*Your instructions:*
Reproduce all of the data exactly.

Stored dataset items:
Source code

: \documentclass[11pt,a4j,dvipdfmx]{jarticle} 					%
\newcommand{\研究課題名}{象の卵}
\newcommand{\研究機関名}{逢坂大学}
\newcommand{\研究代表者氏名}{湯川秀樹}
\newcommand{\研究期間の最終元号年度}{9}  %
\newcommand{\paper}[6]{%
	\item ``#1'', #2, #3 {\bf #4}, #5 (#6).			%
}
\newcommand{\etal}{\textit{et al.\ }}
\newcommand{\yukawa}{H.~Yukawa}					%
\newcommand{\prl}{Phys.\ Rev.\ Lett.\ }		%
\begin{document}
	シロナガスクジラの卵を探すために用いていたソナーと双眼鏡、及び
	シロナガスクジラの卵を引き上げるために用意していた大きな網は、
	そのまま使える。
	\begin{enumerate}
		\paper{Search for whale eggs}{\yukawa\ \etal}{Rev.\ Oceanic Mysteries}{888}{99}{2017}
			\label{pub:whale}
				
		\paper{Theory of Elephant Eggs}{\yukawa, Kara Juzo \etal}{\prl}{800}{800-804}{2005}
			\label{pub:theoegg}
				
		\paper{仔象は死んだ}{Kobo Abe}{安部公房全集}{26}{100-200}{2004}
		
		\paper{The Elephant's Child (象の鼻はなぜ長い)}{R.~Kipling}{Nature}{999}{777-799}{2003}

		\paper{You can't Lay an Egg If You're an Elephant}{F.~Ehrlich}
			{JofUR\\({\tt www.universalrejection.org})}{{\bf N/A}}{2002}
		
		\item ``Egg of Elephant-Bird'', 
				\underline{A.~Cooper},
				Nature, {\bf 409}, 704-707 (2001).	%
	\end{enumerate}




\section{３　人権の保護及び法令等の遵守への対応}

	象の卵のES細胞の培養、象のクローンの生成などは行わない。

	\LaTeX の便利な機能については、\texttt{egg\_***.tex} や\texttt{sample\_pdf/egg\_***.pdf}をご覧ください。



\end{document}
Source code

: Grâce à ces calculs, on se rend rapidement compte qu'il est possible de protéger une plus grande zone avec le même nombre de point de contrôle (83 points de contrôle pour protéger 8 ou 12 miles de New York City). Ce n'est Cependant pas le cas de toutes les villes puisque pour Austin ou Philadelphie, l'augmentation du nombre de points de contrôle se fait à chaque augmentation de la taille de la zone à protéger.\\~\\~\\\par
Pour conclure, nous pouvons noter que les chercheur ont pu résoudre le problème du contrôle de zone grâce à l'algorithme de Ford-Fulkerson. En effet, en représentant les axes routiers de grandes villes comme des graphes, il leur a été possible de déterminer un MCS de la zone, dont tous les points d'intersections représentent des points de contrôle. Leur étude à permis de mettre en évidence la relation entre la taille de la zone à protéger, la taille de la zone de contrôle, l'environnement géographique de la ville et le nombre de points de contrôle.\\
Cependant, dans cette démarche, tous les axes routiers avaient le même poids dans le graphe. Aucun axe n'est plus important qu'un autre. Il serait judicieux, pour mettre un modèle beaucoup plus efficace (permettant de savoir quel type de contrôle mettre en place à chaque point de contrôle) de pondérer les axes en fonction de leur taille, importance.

*Solution for this exercise:*
Source code

: \documentclass[11pt,a4j,dvipdfmx]{jarticle} 					%
\newcommand{\研究課題名}{象の卵}
\newcommand{\研究機関名}{逢坂大学}
\newcommand{\研究代表者氏名}{湯川秀樹}
\newcommand{\研究期間の最終元号年度}{9}  %
\newcommand{\paper}[6]{%
	\item ``#1'', #2, #3 {\bf #4}, #5 (#6).			%
}
\newcommand{\etal}{\textit{et al.\ }}
\newcommand{\yukawa}{H.~Yukawa}					%
\newcommand{\prl}{Phys.\ Rev.\ Lett.\ }		%
\begin{document}
	シロナガスクジラの卵を探すために用いていたソナーと双眼鏡、及び
	シロナガスクジラの卵を引き上げるために用意していた大きな網は、
	そのまま使える。
	\begin{enumerate}
		\paper{Search for whale eggs}{\yukawa\ \etal}{Rev.\ Oceanic Mysteries}{888}{99}{2017}
			\label{pub:whale}
				
		\paper{Theory of Elephant Eggs}{\yukawa, Kara Juzo \etal}{\prl}{800}{800-804}{2005}
			\label{pub:theoegg}
				
		\paper{仔象は死んだ}{Kobo Abe}{安部公房全集}{26}{100-200}{2004}
		
		\paper{The Elephant's Child (象の鼻はなぜ長い)}{R.~Kipling}{Nature}{999}{777-799}{2003}

		\paper{You can't Lay an Egg If You're an Elephant}{F.~Ehrlich}
			{JofUR\\({\tt www.universalrejection.org})}{{\bf N/A}}{2002}
		
		\item ``Egg of Elephant-Bird'', 
				\underline{A.~Cooper},
				Nature, {\bf 409}, 704-707 (2001).	%
	\end{enumerate}




\section{３　人権の保護及び法令等の遵守への対応}

	象の卵のES細胞の培養、象のクローンの生成などは行わない。

	\LaTeX の便利な機能については、\texttt{egg\_***.tex} や\texttt{sample\_pdf/egg\_***.pdf}をご覧ください。



\end{document}
Source code

: Grâce à ces calculs, on se rend rapidement compte qu'il est possible de protéger une plus grande zone avec le même nombre de point de contrôle (83 points de contrôle pour protéger 8 ou 12 miles de New York City). Ce n'est Cependant pas le cas de toutes les villes puisque pour Austin ou Philadelphie, l'augmentation du nombre de points de contrôle se fait à chaque augmentation de la taille de la zone à protéger.\\~\\~\\\par
Pour conclure, nous pouvons noter que les chercheur ont pu résoudre le problème du contrôle de zone grâce à l'algorithme de Ford-Fulkerson. En effet, en représentant les axes routiers de grandes villes comme des graphes, il leur a été possible de déterminer un MCS de la zone, dont tous les points d'intersections représentent des points de contrôle. Leur étude à permis de mettre en évidence la relation entre la taille de la zone à protéger, la taille de la zone de contrôle, l'environnement géographique de la ville et le nombre de points de contrôle.\\
Cependant, dans cette démarche, tous les axes routiers avaient le même poids dans le graphe. Aucun axe n'est plus important qu'un autre. Il serait judicieux, pour mettre un modèle beaucoup plus efficace (permettant de savoir quel type de contrôle mettre en place à chaque point de contrôle) de pondérer les axes en fonction de leur taille, importance.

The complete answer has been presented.